As she rose to spoon through the foam I poured a glass of milk and thought of how I hadn’t always been the best of dads. I was only twenty-one when Chloe was born. I was one of those guys who marries young and divorces after learning he’s even younger than he knew. For a lot of years distractions kept me from her. I always paid my child support, but somehow work, trips, parties, and girlfriends all seemed more pressing. It’s only been since my second marriage failed that Chloe’s stayed regularly at my place. I’m more lenient than her mother, she tells me.

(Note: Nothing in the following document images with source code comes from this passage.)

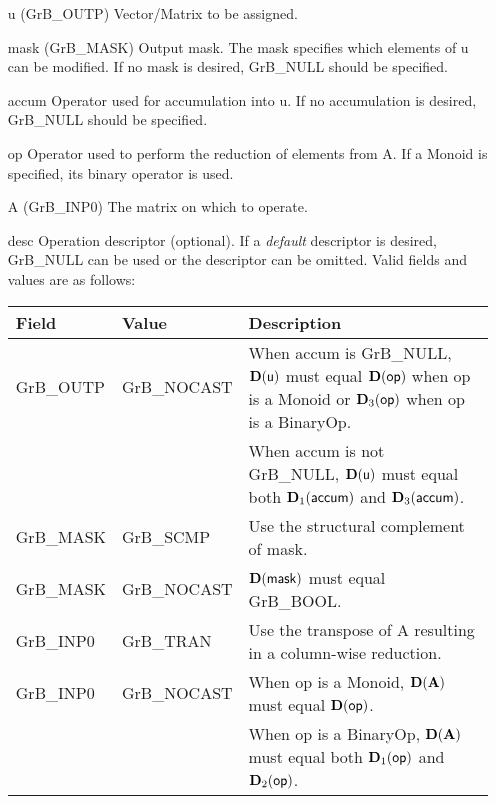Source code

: \begin{itemize}[leftmargin=1.1in]
    \item[{\sf u}]   ({\sf GrB\_OUTP}) Vector/Matrix to be assigned.

    \item[{\sf mask}] ({\sf GrB\_MASK}) Output mask. The mask specifies which elements
    of {\sf u} can be modified. If no mask is desired, {\sf GrB\_NULL} should be specified.

    \item[{\sf accum}] Operator used for accumulation into {\sf u}.  If no accumulation
                        is desired, {\sf GrB\_NULL} should be specified.

    \item[{\sf op}]    Operator used to perform the reduction of elements from {\sf A}.  If a Monoid is specified, its binary operator is used.
    \item[{\sf A}]     ({\sf GrB\_INP0}) The matrix on which to operate.

    \item[{\sf desc}]   Operation descriptor (optional). If a
    \emph{default} descriptor is desired, {\sf GrB\_NULL} can be
    used or the descriptor can be omitted.  Valid fields and values are as follows: \\
    \begin{tabular}{llp{3in}}
    Field  & Value & Description \\
    \hline
    {\sf GrB\_OUTP} & {\sf GrB\_NOCAST} & When {\sf accum} is {\sf GrB\_NULL}, $\bold{D}({\sf u})$ must
                                          equal $\bold{D}({\sf op})$ when {\sf op} is a Monoid or 
                                          $\bold{D}_3({\sf op})$ when {\sf op} is a BinaryOp. \\
                    &                   & When {\sf accum} is not {\sf GrB\_NULL}, $\bold{D}({\sf u})$
                                          must equal both $\bold{D}_1({\sf accum})$ and $\bold{D}_3({\sf accum})$. \\
    {\sf GrB\_MASK} & {\sf GrB\_SCMP}   & Use the structural complement of {\sf mask}. \\
    {\sf GrB\_MASK} & {\sf GrB\_NOCAST} & $\bold{D}({\sf mask})$ must equal {\sf GrB\_BOOL}. \\
    {\sf GrB\_INP0} & {\sf GrB\_TRAN}   & Use the transpose of {\sf A} resulting in a 
    column-wise reduction. \\
    {\sf GrB\_INP0} & {\sf GrB\_NOCAST} & When {\sf op} is a Monoid, $\bold{D}({\bf A})$
                                          must equal $\bold{D}({\sf op})$.\\
                    &                   & When {\sf op} is a BinaryOp, $\bold{D}({\bf A})$ must equal
                                          both $\bold{D}_1({\sf op})$ and $\bold{D}_2({\sf op})$.\\
    \end{tabular}

\end{itemize}


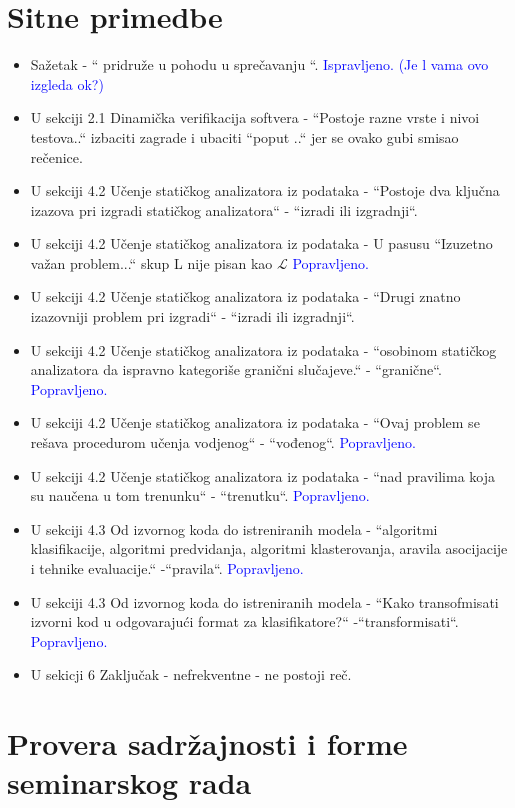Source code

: \documentclass[a4paper]{report}
\newcommand{\odgovor}[1]{\textcolor{blue}{#1}}
\begin{document}
\section{Sitne primedbe}
\begin{itemize}
   \item Sažetak - `` pridruže u pohodu u sprečavanju ``.
   \odgovor{Ispravljeno. (Je l vama ovo izgleda ok?)}
   \item U sekciji 2.1 Dinamička verifikacija softvera - ``Postoje razne vrste i nivoi testova..`` izbaciti zagrade i ubaciti ``poput ..`` jer se ovako gubi smisao rečenice.
   \item U sekciji 4.2 Učenje statičkog analizatora iz podataka - ``Postoje dva ključna izazova pri izgradi statičkog analizatora`` - ``izradi ili izgradnji``.
   \item U sekciji 4.2 Učenje statičkog analizatora iz podataka - U pasusu ``Izuzetno važan problem...`` skup L nije pisan kao $\mathcal{L}$
   \odgovor{Popravljeno.}
   \item U sekciji 4.2 Učenje statičkog analizatora iz podataka - ``Drugi znatno izazovniji problem pri izgradi`` - ``izradi ili izgradnji``.
   \item U sekciji 4.2 Učenje statičkog analizatora iz podataka - ``osobinom statičkog analizatora da ispravno kategoriše granični slučajeve.`` - ``granične``.
   \odgovor{Popravljeno.}
   \item U sekciji 4.2 Učenje statičkog analizatora iz podataka - ``Ovaj problem se rešava procedurom učenja vodjenog`` - ``vođenog``.
   \odgovor{Popravljeno.}
   \item U sekciji 4.2 Učenje statičkog analizatora iz podataka - ``nad pravilima koja su naučena u tom trenunku`` - ``trenutku``.
   \odgovor{Popravljeno.}
   \item U sekciji 4.3 Od izvornog koda do istreniranih modela - ``algoritmi klasifikacije, algoritmi predvidanja, algoritmi klasterovanja, aravila asocijacije i tehnike evaluacije.`` -``pravila``.
   \odgovor{Popravljeno.}
   \item U sekciji 4.3 Od izvornog koda do istreniranih modela - ``Kako transofmisati izvorni kod u odgovarajući format za klasifikatore?`` -``transformisati``.
   \odgovor{Popravljeno.}
   \item U sekicji 6 Zaključak - nefrekventne - ne postoji reč.
\end{itemize}


\section{Provera sadržajnosti i forme seminarskog rada}
\end{document}
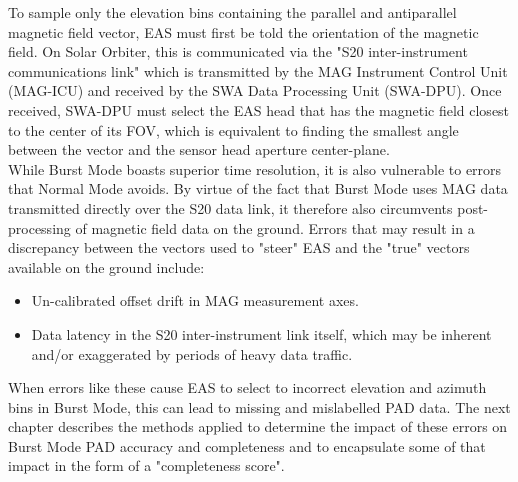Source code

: To sample only the elevation bins containing the parallel and antiparallel magnetic field vector, EAS must first be told the orientation of the magnetic field. On Solar Orbiter, this is communicated via the "S20 inter-instrument communications link" which is transmitted by the MAG Instrument Control Unit (MAG-ICU) and received by the SWA Data Processing Unit (SWA-DPU)\cite{owen2021}\cite{owen2020}\cite{horbury2020}. Once received, SWA-DPU must select the EAS head that has the magnetic field closest to the center of its FOV, which is equivalent to finding the smallest angle between the vector and the sensor head aperture center-plane\cite{owen2021}.
\\

While Burst Mode boasts superior time resolution, it is also vulnerable to errors that Normal Mode avoids. By virtue of the fact that Burst Mode uses MAG data transmitted directly over the S20 data link, it therefore also circumvents post-processing of magnetic field data on the ground. Errors that may result in a discrepancy between the vectors used to "steer" EAS and the "true" vectors available on the ground include: 
\begin{itemize}
    \item Un-calibrated offset drift in MAG measurement axes\cite{owen2021}\cite{horbury2020}. 
    \item Data latency in the S20 inter-instrument link itself, which may be inherent and/or exaggerated  by periods  of heavy data traffic\cite{owen2021}.
\end{itemize}

When errors like these cause EAS to select to incorrect elevation and azimuth bins in Burst Mode, this can lead to missing and mislabelled PAD data. The next chapter describes the methods applied to determine the impact of these errors on Burst Mode PAD accuracy and completeness and to encapsulate some of that impact in the form of a "completeness score".

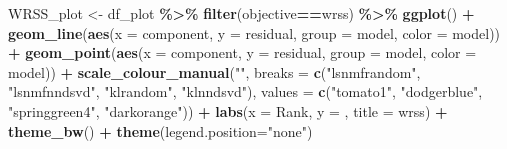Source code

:\documentclass[
]{article}
\newenvironment{Shaded}{\begin{snugshade}}{\end{snugshade}}
\newcommand{\AttributeTok}[1]{\textcolor[rgb]{0.13,0.29,0.53}{#1}}
\newcommand{\FunctionTok}[1]{\textcolor[rgb]{0.13,0.29,0.53}{\textbf{#1}}}
\newcommand{\NormalTok}[1]{#1}
\newcommand{\OtherTok}[1]{\textcolor[rgb]{0.56,0.35,0.01}{#1}}
\newcommand{\SpecialCharTok}[1]{\textcolor[rgb]{0.81,0.36,0.00}{\textbf{#1}}}
\newcommand{\StringTok}[1]{\textcolor[rgb]{0.31,0.60,0.02}{#1}}
\begin{document}
\begin{Shaded}
\begin{Highlighting}[]
\NormalTok{WRSS\_plot }\OtherTok{\textless{}{-}}\NormalTok{ df\_plot }\SpecialCharTok{\%\textgreater{}\%}
  \FunctionTok{filter}\NormalTok{(objective}\SpecialCharTok{==}\StringTok{\textquotesingle{}wrss\textquotesingle{}}\NormalTok{) }\SpecialCharTok{\%\textgreater{}\%}
  \FunctionTok{ggplot}\NormalTok{() }\SpecialCharTok{+}
  \FunctionTok{geom\_line}\NormalTok{(}\FunctionTok{aes}\NormalTok{(}\AttributeTok{x =}\NormalTok{ component, }\AttributeTok{y =}\NormalTok{ residual, }\AttributeTok{group =}\NormalTok{ model, }\AttributeTok{color =}\NormalTok{ model)) }\SpecialCharTok{+}
  \FunctionTok{geom\_point}\NormalTok{(}\FunctionTok{aes}\NormalTok{(}\AttributeTok{x =}\NormalTok{ component, }\AttributeTok{y =}\NormalTok{ residual, }\AttributeTok{group =}\NormalTok{ model, }\AttributeTok{color =}\NormalTok{ model)) }\SpecialCharTok{+}
  \FunctionTok{scale\_colour\_manual}\NormalTok{(}\StringTok{""}\NormalTok{, }
                  \AttributeTok{breaks =} \FunctionTok{c}\NormalTok{(}\StringTok{"lsnmfrandom"}\NormalTok{, }\StringTok{"lsnmfnndsvd"}\NormalTok{,}
                             \StringTok{"klrandom"}\NormalTok{, }\StringTok{"klnndsvd"}\NormalTok{),}
                  \AttributeTok{values =} \FunctionTok{c}\NormalTok{(}\StringTok{"tomato1"}\NormalTok{, }\StringTok{"dodgerblue"}\NormalTok{,}
                             \StringTok{"springgreen4"}\NormalTok{, }\StringTok{"darkorange"}\NormalTok{)) }\SpecialCharTok{+}
  \FunctionTok{labs}\NormalTok{(}\AttributeTok{x =} \StringTok{\textquotesingle{}Rank\textquotesingle{}}\NormalTok{, }\AttributeTok{y =} \StringTok{\textquotesingle{}\textquotesingle{}}\NormalTok{, }\AttributeTok{title =} \StringTok{\textquotesingle{}wrss\textquotesingle{}}\NormalTok{) }\SpecialCharTok{+}
  \FunctionTok{theme\_bw}\NormalTok{() }\SpecialCharTok{+}
  \FunctionTok{theme}\NormalTok{(}\AttributeTok{legend.position=}\StringTok{"none"}\NormalTok{)}


\end{Highlighting}
\end{Shaded}
\end{document}
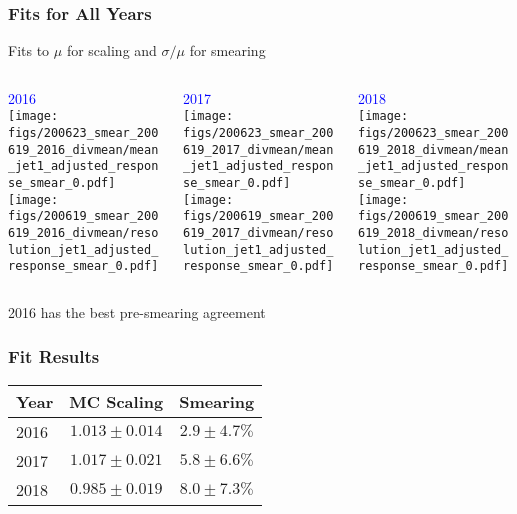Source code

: \documentclass{beamer}
\begin{document}
\begin{frame}
  \frametitle{Fits for All Years}

  Fits to $\mu$ for scaling and $\sigma/\mu$ for smearing
  \vfill

  \begin{columns}
    \begin{column}{0.33\linewidth}
      \centering
      \textcolor{blue}{2016} \\
      \texttt{[image: figs/200623\_smear\_200619\_2016\_divmean/mean\_jet1\_adjusted\_response\_smear\_0.pdf]} \\
      \texttt{[image: figs/200619\_smear\_200619\_2016\_divmean/resolution\_jet1\_adjusted\_response\_smear\_0.pdf]}
    \end{column}
    \begin{column}{0.34\linewidth}
      \centering
      \textcolor{blue}{2017} \\
      \texttt{[image: figs/200623\_smear\_200619\_2017\_divmean/mean\_jet1\_adjusted\_response\_smear\_0.pdf]} \\
      \texttt{[image: figs/200619\_smear\_200619\_2017\_divmean/resolution\_jet1\_adjusted\_response\_smear\_0.pdf]}
    \end{column}
    \begin{column}{0.33\linewidth}
      \centering
      \textcolor{blue}{2018} \\
      \texttt{[image: figs/200623\_smear\_200619\_2018\_divmean/mean\_jet1\_adjusted\_response\_smear\_0.pdf]} \\
      \texttt{[image: figs/200619\_smear\_200619\_2018\_divmean/resolution\_jet1\_adjusted\_response\_smear\_0.pdf]}
    \end{column}
  \end{columns}

  \vfill
  2016 has the best pre-smearing agreement

\end{frame}


\begin{frame}
  \frametitle{Fit Results}

  \vfill
  \def\arraystretch{1.5}
  \begin{center}
    \begin{tabular}{|l|c|c|}
      \hline
      Year & MC Scaling & Smearing \\
      \hline
      2016 & $1.013 \pm 0.014$ & $2.9 \pm 4.7 \%$ \\
      2017 & $1.017 \pm 0.021$ & $5.8 \pm 6.6 \%$ \\
      2018 & $0.985 \pm 0.019$ & $8.0 \pm 7.3 \%$ \\
      \hline
    \end{tabular}
  \end{center}


\end{frame}
\end{document}
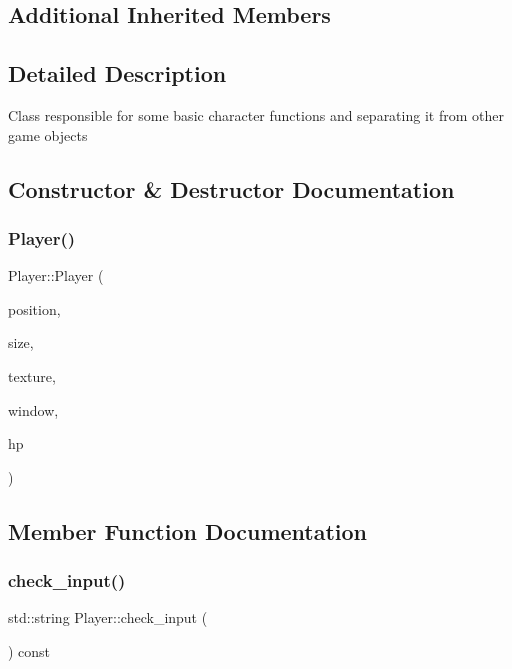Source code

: \subsection*{Additional Inherited Members}


\subsection{Detailed Description}
Class responsible for some basic character functions and separating it from other game objects 

\subsection{Constructor \& Destructor Documentation}
\mbox{\label{classPlayer_a3bd9be84b1533f4ab0a6cb9030ec84da}} 
\subsubsection{\texorpdfstring{Player()}{Player()}}
{\footnotesize\ttfamily Player\+::\+Player (\begin{DoxyParamCaption}\item[{std\+::shared\+\_\+ptr$<$ sf\+::\+Vector2f $>$}]{position,  }\item[{std\+::shared\+\_\+ptr$<$ sf\+::\+Vector2f $>$}]{size,  }\item[{std\+::shared\+\_\+ptr$<$ sf\+::\+Texture $>$}]{texture,  }\item[{sf\+::\+Render\+Window $\ast$}]{window,  }\item[{int}]{hp }\end{DoxyParamCaption})}



\subsection{Member Function Documentation}
\mbox{\label{classPlayer_a25be60a0655359b66a05657d6ccaa537}} 
\subsubsection{\texorpdfstring{check\+\_\+input()}{check\_input()}}
{\footnotesize\ttfamily std\+::string Player\+::check\+\_\+input (\begin{DoxyParamCaption}{ }\end{DoxyParamCaption}) const}

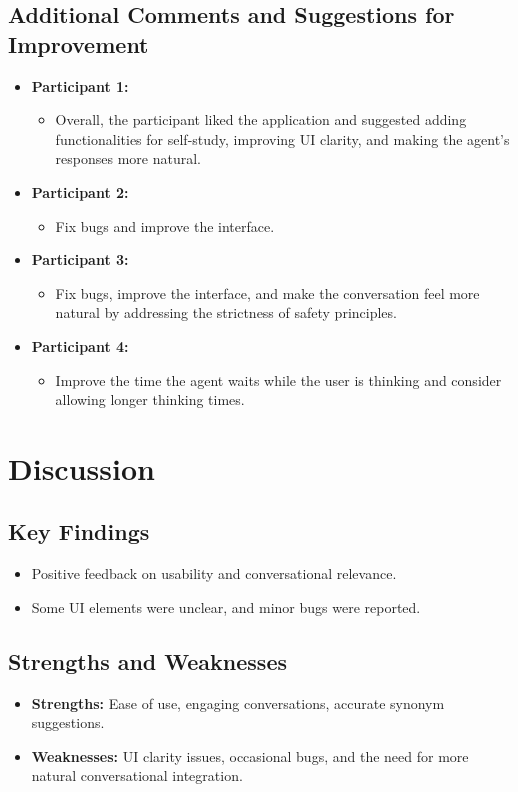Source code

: \documentclass{article}
\begin{document}
\subsection{Additional Comments and Suggestions for Improvement}
\begin{itemize}
    \item \textbf{Participant 1:}
    \begin{itemize}
        \item Overall, the participant liked the application and suggested adding functionalities for self-study, improving UI clarity, and making the agent's responses more natural.
    \end{itemize}
    \item \textbf{Participant 2:}
    \begin{itemize}
        \item Fix bugs and improve the interface.
    \end{itemize}
    \item \textbf{Participant 3:}
    \begin{itemize}
        \item Fix bugs, improve the interface, and make the conversation feel more natural by addressing the strictness of safety principles.
    \end{itemize}
    \item \textbf{Participant 4:}
    \begin{itemize}
        \item Improve the time the agent waits while the user is thinking and consider allowing longer thinking times.
    \end{itemize}
\end{itemize}

\section{Discussion}

\subsection{Key Findings}
\begin{itemize}
    \item Positive feedback on usability and conversational relevance.
    \item Some UI elements were unclear, and minor bugs were reported.
\end{itemize}

\subsection{Strengths and Weaknesses}
\begin{itemize}
    \item \textbf{Strengths:} Ease of use, engaging conversations, accurate synonym suggestions.
    \item \textbf{Weaknesses:} UI clarity issues, occasional bugs, and the need for more natural conversational integration.
\end{itemize}
\end{document}
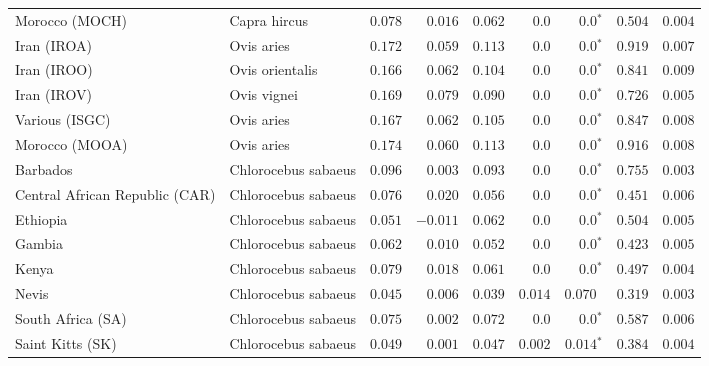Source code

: \begin{center}
\begin{adjustbox}{width = 1\textwidth}
\begin{tabular}{|l|l|r|r|r|r|r|r|r|}
            Morocco (MOCH)                    & Capra hircus     & $ 0.078$ & $ 0.016$ & $ 0.062$ & $0.0$    & $\bm{0.0{^*}}$    & $ 0.504$ & $ 0.004$ \\
            Iran (IROA)                    & Ovis aries         & $ 0.172$ & $ 0.059$ & $ 0.113$ & $0.0$    & $\bm{0.0{^*}}$    & $ 0.919$ & $ 0.007$ \\
            Iran (IROO)                 & Ovis orientalis          & $ 0.166$ & $ 0.062$ & $ 0.104$ & $0.0$    & $\bm{0.0{^*}}$    & $ 0.841$ & $ 0.009$ \\
            Iran (IROV)                 & Ovis vignei          & $ 0.169$ & $ 0.079$ & $ 0.090$ & $0.0$    & $\bm{0.0{^*}}$    & $ 0.726$ & $ 0.005$ \\
            Various (ISGC)                       & Ovis aries & $ 0.167$ & $ 0.062$ & $ 0.105$ & $0.0$    & $\bm{0.0{^*}}$    & $ 0.847$ & $ 0.008$ \\
            Morocco (MOOA) & Ovis aries & $ 0.174$ & $ 0.060$ & $ 0.113$ & $0.0$ & $\bm{0.0{^*}}$ & $ 0.916$ & $ 0.008$ \\
            Barbados                       & Chlorocebus sabaeus & $ 0.096$ & $ 0.003$ & $ 0.093$ & $0.0$    & $\bm{0.0{^*}}$    & $ 0.755$ & $ 0.003$ \\
            Central African Republic (CAR)                         & Chlorocebus sabaeus & $ 0.076$ & $ 0.020$ & $ 0.056$ & $0.0$    & $\bm{0.0{^*}}$    & $ 0.451$ & $ 0.006$ \\
            Ethiopia                          & Chlorocebus sabaeus & $ 0.051$ & $-0.011$ & $ 0.062$ & $0.0$    & $\bm{0.0{^*}}$    & $ 0.504$ & $ 0.005$ \\
            Gambia                          & Chlorocebus sabaeus & $ 0.062$ & $ 0.010$ & $ 0.052$ & $0.0$ & $\bm{0.0{^*}}$        & $ 0.423$ & $ 0.005$ \\
            Kenya              & Chlorocebus sabaeus & $ 0.079$ & $ 0.018$ & $ 0.061$ & $0.0$    & $\bm{0.0{^*}}$ & $ 0.497$ & $ 0.004$ \\
            Nevis               & Chlorocebus sabaeus & $ 0.045$ & $ 0.006$ & $ 0.039$ & $ 0.014$ & $ 0.070~~$ & $ 0.319$ & $ 0.003$ \\
            South Africa (SA)                         & Chlorocebus sabaeus & $ 0.075$ & $ 0.002$ & $ 0.072$ & $0.0$    & $\bm{0.0{^*}}$    & $ 0.587$ & $ 0.006$ \\
            Saint Kitts (SK)                  & Chlorocebus sabaeus        & $ 0.049$ & $ 0.001$ & $ 0.047$ & $ 0.002$ & $\bm{ 0.014{^*}}$        & $ 0.384$ & $ 0.004$ \\

\end{tabular}
\end{adjustbox}
\end{center}
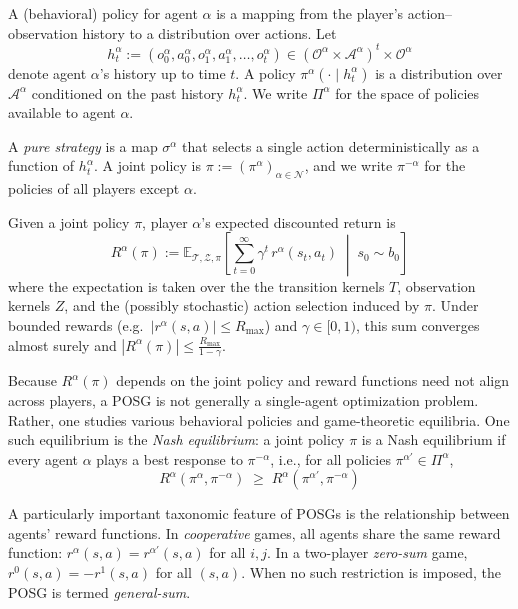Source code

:A (behavioral) policy for agent $\alpha$ is a mapping from the player's action--observation history to a distribution over actions.
Let
\[
h^\alpha_t := (o^\alpha_0,a^\alpha_0,o^\alpha_1,a^\alpha_1,\dots,o^\alpha_t)\in(\mathcal{O}^\alpha\times \mathcal{A}^\alpha)^t\times \mathcal{O}^\alpha
\]
denote agent $\alpha$'s history up to time $t$. A policy $\pi^\alpha(\cdot \mid h^\alpha_t)$ is a distribution over $\mathcal{A}^\alpha$ conditioned on the past history $h^\alpha_t$. We write $\Pi^\alpha$ for the space of policies available to agent $\alpha$.

A \emph{pure strategy} is a map $\sigma^\alpha$ that selects a single action deterministically as a function of $h^\alpha_t$. A joint policy is $\pi := (\pi^\alpha)_{\alpha\in \mathcal{N}}$, and we write $\pi^{-\alpha}$ for the policies of all players except $\alpha$.

Given a joint policy $\pi$, player $\alpha$'s expected discounted return is
\[
R^\alpha(\pi) := \mathbb{E}_{\mathcal{T},\mathcal{Z},\pi}\!\left[\sum_{t=0}^{\infty}\gamma^t\, r^\alpha(s_t,a_t)\;\middle|\; s_0\sim b_0\right]
\]
where the expectation is taken over the the transition kernels $T$, observation kernels $Z$, and the (possibly stochastic) action selection induced by $\pi$. Under bounded rewards (e.g.\ $|r^\alpha(s,a)|\le R_{\max}$) and $\gamma\in[0,1)$, this sum converges almost surely
and $|R^\alpha(\pi)|\le \frac{R_{\max}}{1-\gamma}$.

Because $R^\alpha(\pi)$ depends on the joint policy and reward functions need not align across players, a POSG is not generally a single-agent optimization problem. Rather, one studies various behavioral policies and game-theoretic equilibria. One such equilibrium is the \emph{Nash equilibrium}: a joint policy $\pi$ is a Nash equilibrium if every agent $\alpha$ plays a best response to $\pi^{-\alpha}$, i.e., for all policies $\pi^{\alpha'}\in \Pi^\alpha$,
\[
R^\alpha(\pi^\alpha,\pi^{-\alpha}) \;\ge\; R^{\alpha}(\pi^{\alpha'},\pi^{-\alpha})
\]


A particularly important taxonomic feature of POSGs is the relationship between agents' reward functions. In \emph{cooperative} games, all agents share the same reward function: $r^\alpha(s,a)=r^{\alpha'}(s,a)$ for all $i,j$. In a two-player \emph{zero-sum} game,
$r^0(s,a)=-r^1(s,a)$ for all $(s,a)$. When no such restriction is imposed, the POSG is termed \emph{general-sum}.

“There’s an article on her in that magazine.”

“On who?” The milk coated my insides.

“Liz Phair. She’s got a new CD coming out, and critics are creaming her. They say she’s too poppy. The message boards are going nuts on. They say she’s sold out. Here she’s trying to be a teen idol and she’s almost your age.”

“She’s almost my age? Wow. That would mean she’s … not even forty yet.”

“Yeah, but she’s acting young, being sexy and all. I’m surprised you ever heard of her.”

“Why would you say that?”

She strained the noodles through a colander and opened a can of sauce. I was wishing I were gulping something stronger than milk. “You don’t listen to girl singers,” she said.

“That’s not true. Go look at my CDs—just don’t take them. There’s a lot of women in there: PJ Harvey, Tori Amos, Kristin Hersh and Tonya Donnelly, Courtney Love, L7, Veruca Salt, Poe, Sleater-Kinney. And that’s just off the top of my head.”

“Maybe so,” Chloe observed, “but you’ve only got one Kristin Hersh and one L7, as opposed to every Replacements, every R.E.M., every U2. But you’ve got lots of Liz Phair.”

I’d never realized I was this inconstant when it came to women singers. Story of my life, I guess.

“I bought her because she was intelligent, witty, strong, and fun. She could be shocking, but it wasn’t contrived. She had candor. When I listened to her I felt enlightened. For a while there I listened to her so much she almost became my id.”

“Your what?”

“Never mind.”

She was still skimming the article. “You know what, though? I don’t think you’d have a shot with her, Dad.”

“That’s too bad. I guess I’ll stop writing her letters promising to shoot a president if she’ll only love me.”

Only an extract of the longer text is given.